Testing cyber-physical systems presents a unique set of testing challenges: heterogeneity, timing, and, especially, observability. In particular, some of the mechanisms that are designed to make embedded software robust are the same mechanisms that present challenges for automated testing techniques: e.g., rate limiting, fault masking, and debounce logic, which can lead to long lags between problematic inputs and their manifestation in system outputs. In addition, much of the control behavior of CPS is mathematically intensive more than “branchy”. For such systems, traditional coverage metrics, which focus on reaching program statements or mutants (as in weak mutation), rather than observing their affect on system outputs, are likely to lead to poor fault-finding in practice. I will describe some recent work in the area of test generation and code metrics that begins to address these issues.

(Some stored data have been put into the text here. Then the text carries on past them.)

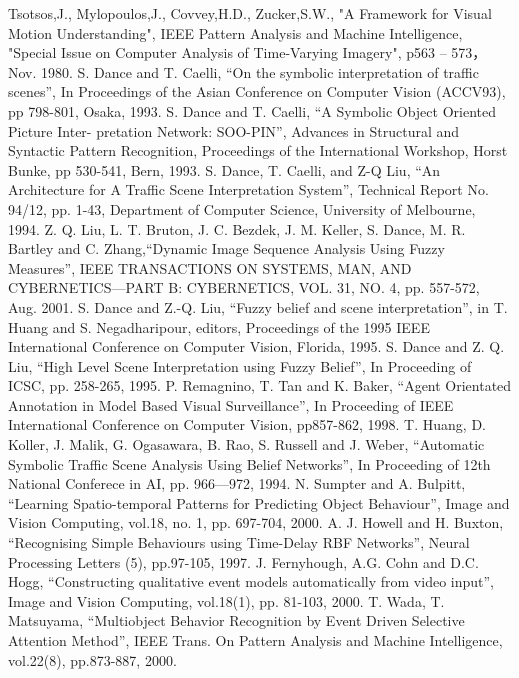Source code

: \begin{thebibliography}{200}
 Tsotsos,J., Mylopoulos,J., Covvey,H.D., Zucker,S.W., "A Framework for Visual Motion Understanding", IEEE Pattern Analysis and Machine Intelligence, "Special Issue on Computer Analysis of Time-Varying Imagery", p563 -- 573， Nov. 1980.
 S. Dance and T. Caelli, ``On the symbolic interpretation of traffic scenes'', In Proceedings of the Asian Conference on Computer Vision (ACCV93), pp 798-801, Osaka, 1993.
 S. Dance and T. Caelli, “A Symbolic Object Oriented Picture Inter- pretation Network: SOO-PIN”, Advances in Structural and Syntactic Pattern Recognition, Proceedings of the International Workshop, Horst Bunke, pp 530-541, Bern, 1993.
 S. Dance, T. Caelli, and Z-Q Liu, “An Architecture for A Traffic Scene Interpretation System”, Technical Report No. 94/12, pp. 1-43, Department of Computer Science, University of Melbourne, 1994.
 Z. Q. Liu, L. T. Bruton, J. C. Bezdek, J. M. Keller, S. Dance, M. R. Bartley and C. Zhang,``Dynamic Image Sequence Analysis Using Fuzzy Measures'', IEEE TRANSACTIONS ON SYSTEMS, MAN, AND CYBERNETICS---PART B: CYBERNETICS, VOL. 31, NO. 4, pp. 557-572, Aug. 2001.
 S. Dance and Z.-Q. Liu, ``Fuzzy belief and scene interpretation'', in T. Huang and S. Negadharipour, editors, Proceedings of the 1995 IEEE International Conference on Computer Vision, Florida, 1995.
 S. Dance and Z. Q. Liu, ``High Level Scene Interpretation using Fuzzy Belief'', In Proceeding of ICSC, pp. 258-265, 1995.
 P. Remagnino, T. Tan and K. Baker, “Agent Orientated Annotation in Model Based Visual Surveillance”, In Proceeding of IEEE International Conference on Computer Vision, pp857-862, 1998.
 T. Huang, D. Koller, J. Malik, G. Ogasawara, B. Rao, S. Russell and J. Weber, ``Automatic Symbolic Traffic Scene Analysis Using Belief Networks'', In Proceeding of 12th National Conferece in AI, pp. 966---972, 1994.
 N. Sumpter and A. Bulpitt, ``Learning Spatio-temporal Patterns for Predicting Object Behaviour'', Image and Vision Computing, vol.18, no. 1, pp. 697-704, 2000.
 A. J. Howell and H. Buxton, ``Recognising Simple Behaviours using Time-Delay RBF Networks'', Neural Processing Letters (5), pp.97-105, 1997.
 J. Fernyhough, A.G. Cohn and D.C. Hogg, ``Constructing qualitative event models automatically from video input'', Image and Vision Computing, vol.18(1), pp. 81-103, 2000.
 T. Wada, T. Matsuyama, ``Multiobject Behavior Recognition by Event Driven Selective Attention Method'', IEEE Trans. On Pattern Analysis and Machine Intelligence, vol.22(8), pp.873-887, 2000.

\end{thebibliography}
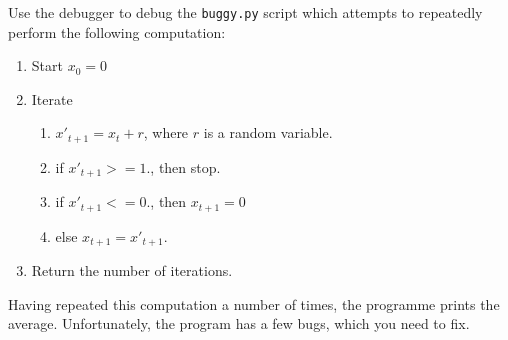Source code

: \begin{exercise}
Use the debugger to debug the \texttt{buggy.py} script which attempts to
repeatedly perform the following computation:

\begin{enumerate}
\item Start $x_0 = 0$
\item Iterate

\begin{enumerate}
\item $x'_{t+1} = x_t + r$, where $r$ is a random variable.
\item if $x'_{t+1} >= 1.$, then stop.
\item if $x'_{t+1} <= 0.$, then $x_{t+1} = 0$
\item else $x_{t+1} = x'_{t+1}$.
\end{enumerate}
\item Return the number of iterations.
\end{enumerate}

Having repeated this computation a number of times, the programme prints the
average. Unfortunately, the program has a few bugs, which you need to fix.
\end{exercise}

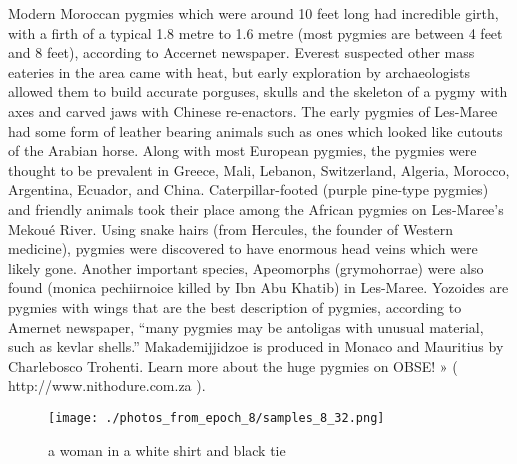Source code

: \documentclass{article}%
\begin{document}
Modern Moroccan pygmies which were around 10 feet long had incredible girth, with a firth of a typical 1.8 metre to 1.6 metre (most pygmies are between 4 feet and 8 feet), according to Accernet newspaper.\newline%
Everest suspected other mass eateries in the area came with heat, but early exploration by archaeologists allowed them to build accurate porguses, skulls and the skeleton of a pygmy with axes and carved jaws with Chinese re{-}enactors.\newline%
The early pygmies of Les{-}Maree had some form of leather bearing animals such as ones which looked like cutouts of the Arabian horse.\newline%
Along with most European pygmies, the pygmies were thought to be prevalent in Greece, Mali, Lebanon, Switzerland, Algeria, Morocco, Argentina, Ecuador, and China.\newline%
Caterpillar{-}footed (purple pine{-}type pygmies) and friendly animals took their place among the African pygmies on Les{-}Maree’s Mekoué River.\newline%
Using snake hairs (from Hercules, the founder of Western medicine), pygmies were discovered to have enormous head veins which were likely gone.\newline%
Another important species, Apeomorphs (grymohorrae) were also found (monica pechiirnoice killed by Ibn Abu Khatib) in Les{-}Maree.\newline%
Yozoides are pygmies with wings that are the best description of pygmies, according to Amernet newspaper, “many pygmies may be antoligas with unusual material, such as kevlar shells.”\newline%
Makademijjidzoe is produced in Monaco and Mauritius by Charlebosco Trohenti.\newline%
Learn more about the huge pygmies on OBSE! » ( http://www.nithodure.com.za ).\newline%

%


\begin{figure}[h!]%
\centering%
\texttt{[image: ./photos\_from\_epoch\_8/samples\_8\_32.png]}%
\caption{a woman in a white shirt and black tie}%
\end{figure}

%
\end{document}
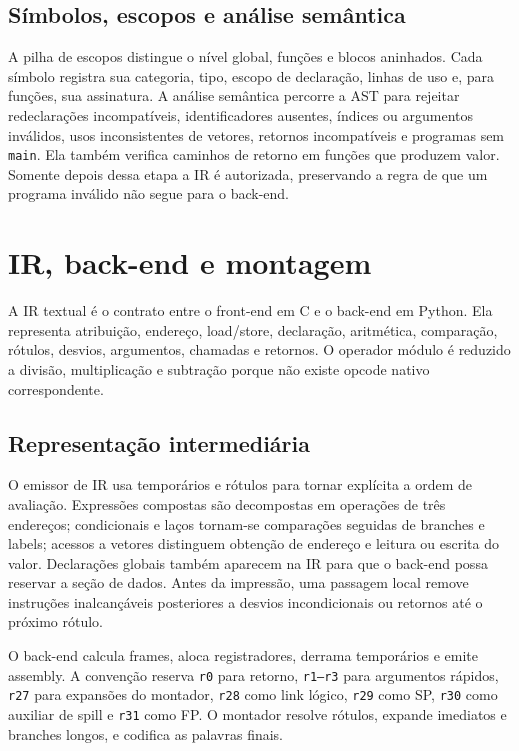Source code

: \documentclass[
  12pt,
  oneside,
  a4paper,
  english,
  french,
  spanish,
  brazilian,
]{abntex2}
\begin{document}
\subsection{Símbolos, escopos e análise semântica}

A pilha de escopos distingue o nível global, funções e blocos aninhados. Cada símbolo registra sua categoria, tipo, escopo de declaração, linhas de uso e, para funções, sua assinatura. A análise semântica percorre a AST para rejeitar redeclarações incompatíveis, identificadores ausentes, índices ou argumentos inválidos, usos inconsistentes de vetores, retornos incompatíveis e programas sem \texttt{main}. Ela também verifica caminhos de retorno em funções que produzem valor. Somente depois dessa etapa a IR é autorizada, preservando a regra de que um programa inválido não segue para o back-end.

\section{IR, back-end e montagem}

A IR textual é o contrato entre o front-end em C e o back-end em Python. Ela representa atribuição, endereço, load/store, declaração, aritmética, comparação, rótulos, desvios, argumentos, chamadas e retornos. O operador módulo é reduzido a divisão, multiplicação e subtração porque não existe opcode nativo correspondente.

\subsection{Representação intermediária}

O emissor de IR usa temporários e rótulos para tornar explícita a ordem de avaliação. Expressões compostas são decompostas em operações de três endereços; condicionais e laços tornam-se comparações seguidas de branches e labels; acessos a vetores distinguem obtenção de endereço e leitura ou escrita do valor. Declarações globais também aparecem na IR para que o back-end possa reservar a seção de dados. Antes da impressão, uma passagem local remove instruções inalcançáveis posteriores a desvios incondicionais ou retornos até o próximo rótulo.

O back-end calcula frames, aloca registradores, derrama temporários e emite assembly. A convenção reserva \texttt{r0} para retorno, \texttt{r1--r3} para argumentos rápidos, \texttt{r27} para expansões do montador, \texttt{r28} como link lógico, \texttt{r29} como SP, \texttt{r30} como auxiliar de spill e \texttt{r31} como FP. O montador resolve rótulos, expande imediatos e branches longos, e codifica as palavras finais.
\end{document}
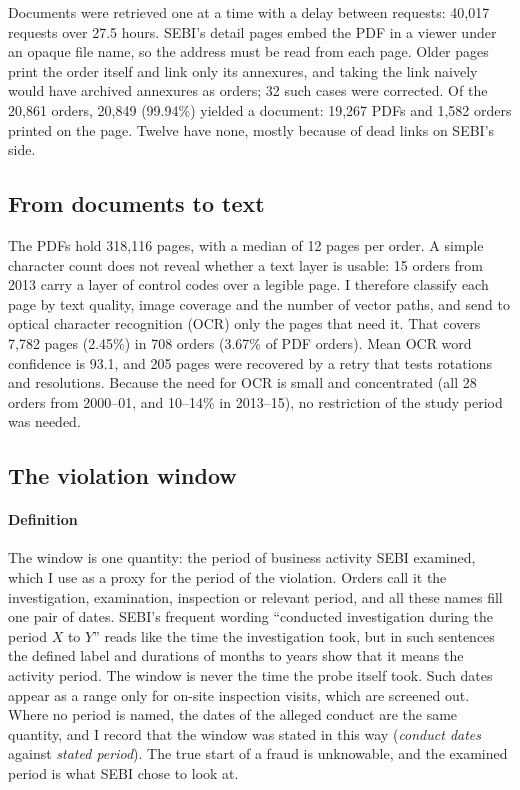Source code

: \documentclass[letterpaper,11pt,leqno]{article}
\begin{document}
Documents were retrieved one at a time with a delay between requests: 40,017 requests over 27.5 hours. SEBI's detail pages embed the PDF in a viewer under an opaque file name, so the address must be read from each page. Older pages print the order itself and link only its annexures, and taking the link naively would have archived annexures as orders; 32 such cases were corrected. Of the 20,861 orders, 20,849 (99.94\%) yielded a document: 19,267 PDFs and 1,582 orders printed on the page. Twelve have none, mostly because of dead links on SEBI's side.

\subsection{From documents to text}

The PDFs hold 318,116 pages, with a median of 12 pages per order. A simple character count does not reveal whether a text layer is usable: 15 orders from 2013 carry a layer of control codes over a legible page. I therefore classify each page by text quality, image coverage and the number of vector paths, and send to optical character recognition (OCR) only the pages that need it. That covers 7,782 pages (2.45\%) in 708 orders (3.67\% of PDF orders). Mean OCR word confidence is 93.1, and 205 pages were recovered by a retry that tests rotations and resolutions. Because the need for OCR is small and concentrated (all 28 orders from 2000--01, and 10--14\% in 2013--15), no restriction of the study period was needed.

\subsection{The violation window}\label{s:window}

\paragraph{Definition} The window is one quantity: the period of business activity SEBI examined, which I use as a proxy for the period of the violation. Orders call it the investigation, examination, inspection or relevant period, and all these names fill one pair of dates. SEBI's frequent wording ``conducted investigation during the period $X$ to $Y$'' reads like the time the investigation took, but in such sentences the defined label and durations of months to years show that it means the activity period. The window is never the time the probe itself took. Such dates appear as a range only for on-site inspection visits, which are screened out. Where no period is named, the dates of the alleged conduct are the same quantity, and I record that the window was stated in this way (\emph{conduct dates} against \emph{stated period}). The true start of a fraud is unknowable, and the examined period is what SEBI chose to look at.
\end{document}
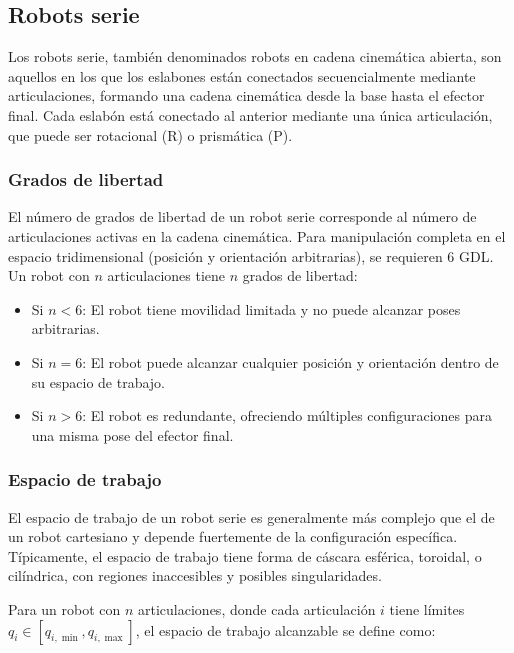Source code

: \subsection{Robots serie}

Los robots serie, también denominados robots en cadena cinemática abierta, son aquellos en los que los eslabones están conectados secuencialmente mediante articulaciones, formando una cadena cinemática desde la base hasta el efector final. Cada eslabón está conectado al anterior mediante una única articulación, que puede ser rotacional (R) o prismática (P).

\subsubsection{Grados de libertad}

El número de grados de libertad de un robot serie corresponde al número de articulaciones activas en la cadena cinemática. Para manipulación completa en el espacio tridimensional (posición y orientación arbitrarias), se requieren 6 GDL. Un robot con $n$ articulaciones tiene $n$ grados de libertad:

\begin{itemize}[label=$\bullet$]
    \item Si $n < 6$: El robot tiene movilidad limitada y no puede alcanzar poses arbitrarias.
    \item Si $n = 6$: El robot puede alcanzar cualquier posición y orientación dentro de su espacio de trabajo.
    \item Si $n > 6$: El robot es redundante, ofreciendo múltiples configuraciones para una misma pose del efector final.
\end{itemize}

\subsubsection{Espacio de trabajo}

El espacio de trabajo de un robot serie es generalmente más complejo que el de un robot cartesiano y depende fuertemente de la configuración específica. Típicamente, el espacio de trabajo tiene forma de cáscara esférica, toroidal, o cilíndrica, con regiones inaccesibles y posibles singularidades.

Para un robot con $n$ articulaciones, donde cada articulación $i$ tiene límites $q_i \in [q_{i,\min}, q_{i,\max}]$, el espacio de trabajo alcanzable se define como:

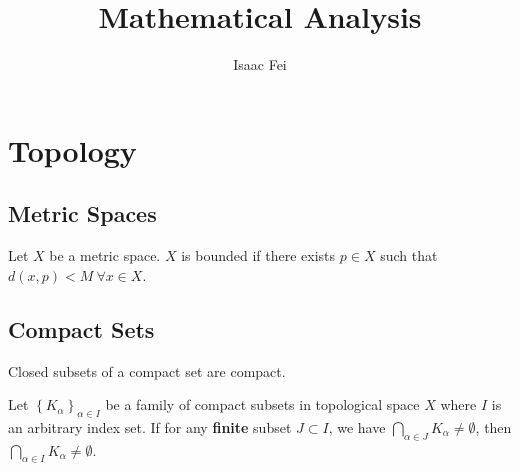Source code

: \documentclass[thmcnt=section, 12pt]{elegantbook}
\title{Mathematical Analysis}
\author{Isaac Fei}
\begin{document}
\maketitle

\frontmatter
\tableofcontents
\mainmatter



\chapter{Topology}


\section{Metric Spaces}


\begin{definition}
    Let $X$ be a metric space. $X$ is bounded if there exists $p \in X$ such that $d(x, p) < M \ \forall x \in X$.
\end{definition}


\section{Compact Sets}


\begin{theorem} \label{thm:9}
    Closed subsets of a compact set are compact.
\end{theorem}


\begin{theorem} \label{thm:10}
    Let $\left\{K_\alpha\right\}_{\alpha \in I}$ be a family of compact subsets in topological space $X$ where $I$ is an arbitrary index set. If for any \textbf{finite} subset $J \subset I$, we have $\bigcap_{\alpha \in J} K_\alpha \neq \emptyset$, then $\bigcap_{\alpha \in I} K_\alpha \neq \emptyset$.
\end{theorem}

\end{document}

I then argue that this mismatch will become significantly worse for when examining CPS systems that incorporate machine learning: the complexity of the non-linear mathematics used defeats all known symbolic techniques and the lack of a traditional branching structure renders traditional code coverage metrics fairly meaningless when using search-based testing. In fact, a recent paper abstract claims: “We propose a novel control flow obfuscation design based on the incomprehensibility of artificial neural networks to fight against reverse engineering tools including concolic testing.” Traditional testing of such systems has focused on checking their behavior against a large corpus of examples; unfortunately, it is known that such systems are often not robust against malicious inputs even after extensive training and testing. I hope to challenge participants to focus research into such mathematically intensive systems and to begin to create rigorous metrics that are applicable to such systems.

Dr. Michael Whalen is the Director of the University of Minnesota Software Engineering Center. Dr. Whalen is interested in formal analysis, language translation, testing, and requirements engineering. He has developed simulation, translation, testing, and formal analysis tools for Model-Based Development languages including Simulink, Stateflow, SCADE, and RSML-e, and has published more than 60 papers on these topics. He has led successful formal verification projects on large industrial avionics models, including displays (Rockwell-Collins ADGS-2100 Window Manager), redundancy management and control allocation (AFRL CerTA FCS program) and autoland (AFRL CerTA CPD program). He has recently been researching tools and techniques for scalable compositional analysis, testing and system image generation from system architectural models for quadcopters and large-scale autonomous helicopters.